» SUPPLIED MATERIAL

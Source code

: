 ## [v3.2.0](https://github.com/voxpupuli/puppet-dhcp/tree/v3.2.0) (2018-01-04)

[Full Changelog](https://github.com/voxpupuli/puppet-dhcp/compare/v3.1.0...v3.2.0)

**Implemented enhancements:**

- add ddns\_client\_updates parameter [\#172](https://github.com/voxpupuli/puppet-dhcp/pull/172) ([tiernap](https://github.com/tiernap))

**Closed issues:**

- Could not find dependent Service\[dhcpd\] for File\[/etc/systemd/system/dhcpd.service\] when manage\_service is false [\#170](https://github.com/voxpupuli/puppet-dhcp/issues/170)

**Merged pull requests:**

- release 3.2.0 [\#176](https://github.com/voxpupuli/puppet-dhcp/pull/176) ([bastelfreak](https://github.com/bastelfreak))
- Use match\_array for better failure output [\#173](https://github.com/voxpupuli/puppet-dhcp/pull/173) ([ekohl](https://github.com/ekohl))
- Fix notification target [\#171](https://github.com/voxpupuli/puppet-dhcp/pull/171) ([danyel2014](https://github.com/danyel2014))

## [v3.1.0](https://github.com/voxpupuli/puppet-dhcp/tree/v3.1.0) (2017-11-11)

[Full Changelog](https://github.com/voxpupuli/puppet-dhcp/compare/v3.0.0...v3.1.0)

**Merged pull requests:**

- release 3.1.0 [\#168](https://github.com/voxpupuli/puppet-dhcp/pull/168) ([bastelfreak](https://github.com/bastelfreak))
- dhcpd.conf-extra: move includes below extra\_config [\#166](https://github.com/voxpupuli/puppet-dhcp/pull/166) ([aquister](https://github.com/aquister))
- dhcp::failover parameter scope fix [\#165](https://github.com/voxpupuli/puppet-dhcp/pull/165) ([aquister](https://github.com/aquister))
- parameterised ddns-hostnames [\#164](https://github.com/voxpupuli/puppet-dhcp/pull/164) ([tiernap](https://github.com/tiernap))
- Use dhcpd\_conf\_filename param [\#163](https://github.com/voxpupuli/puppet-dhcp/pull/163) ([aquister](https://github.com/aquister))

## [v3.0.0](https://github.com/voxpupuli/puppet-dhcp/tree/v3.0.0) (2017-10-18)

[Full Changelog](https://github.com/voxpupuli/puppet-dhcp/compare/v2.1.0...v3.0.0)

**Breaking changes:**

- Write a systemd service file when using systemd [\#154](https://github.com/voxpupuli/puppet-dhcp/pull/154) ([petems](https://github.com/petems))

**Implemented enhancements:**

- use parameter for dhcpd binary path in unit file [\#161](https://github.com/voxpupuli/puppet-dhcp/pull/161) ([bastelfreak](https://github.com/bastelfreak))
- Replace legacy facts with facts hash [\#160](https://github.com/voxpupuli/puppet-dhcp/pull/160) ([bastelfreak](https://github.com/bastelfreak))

» WHAT IS REQUIRED
Each line of the data must be set down again as it is.

» ANSWER TO THIS EXERCISE
Source code

: ## [v3.2.0](https://github.com/voxpupuli/puppet-dhcp/tree/v3.2.0) (2018-01-04)

[Full Changelog](https://github.com/voxpupuli/puppet-dhcp/compare/v3.1.0...v3.2.0)

**Implemented enhancements:**

- add ddns\_client\_updates parameter [\#172](https://github.com/voxpupuli/puppet-dhcp/pull/172) ([tiernap](https://github.com/tiernap))

**Closed issues:**

- Could not find dependent Service\[dhcpd\] for File\[/etc/systemd/system/dhcpd.service\] when manage\_service is false [\#170](https://github.com/voxpupuli/puppet-dhcp/issues/170)

**Merged pull requests:**

- release 3.2.0 [\#176](https://github.com/voxpupuli/puppet-dhcp/pull/176) ([bastelfreak](https://github.com/bastelfreak))
- Use match\_array for better failure output [\#173](https://github.com/voxpupuli/puppet-dhcp/pull/173) ([ekohl](https://github.com/ekohl))
- Fix notification target [\#171](https://github.com/voxpupuli/puppet-dhcp/pull/171) ([danyel2014](https://github.com/danyel2014))

## [v3.1.0](https://github.com/voxpupuli/puppet-dhcp/tree/v3.1.0) (2017-11-11)

[Full Changelog](https://github.com/voxpupuli/puppet-dhcp/compare/v3.0.0...v3.1.0)

**Merged pull requests:**

- release 3.1.0 [\#168](https://github.com/voxpupuli/puppet-dhcp/pull/168) ([bastelfreak](https://github.com/bastelfreak))
- dhcpd.conf-extra: move includes below extra\_config [\#166](https://github.com/voxpupuli/puppet-dhcp/pull/166) ([aquister](https://github.com/aquister))
- dhcp::failover parameter scope fix [\#165](https://github.com/voxpupuli/puppet-dhcp/pull/165) ([aquister](https://github.com/aquister))
- parameterised ddns-hostnames [\#164](https://github.com/voxpupuli/puppet-dhcp/pull/164) ([tiernap](https://github.com/tiernap))
- Use dhcpd\_conf\_filename param [\#163](https://github.com/voxpupuli/puppet-dhcp/pull/163) ([aquister](https://github.com/aquister))

## [v3.0.0](https://github.com/voxpupuli/puppet-dhcp/tree/v3.0.0) (2017-10-18)

[Full Changelog](https://github.com/voxpupuli/puppet-dhcp/compare/v2.1.0...v3.0.0)

**Breaking changes:**

- Write a systemd service file when using systemd [\#154](https://github.com/voxpupuli/puppet-dhcp/pull/154) ([petems](https://github.com/petems))

**Implemented enhancements:**

- use parameter for dhcpd binary path in unit file [\#161](https://github.com/voxpupuli/puppet-dhcp/pull/161) ([bastelfreak](https://github.com/bastelfreak))
- Replace legacy facts with facts hash [\#160](https://github.com/voxpupuli/puppet-dhcp/pull/160) ([bastelfreak](https://github.com/bastelfreak))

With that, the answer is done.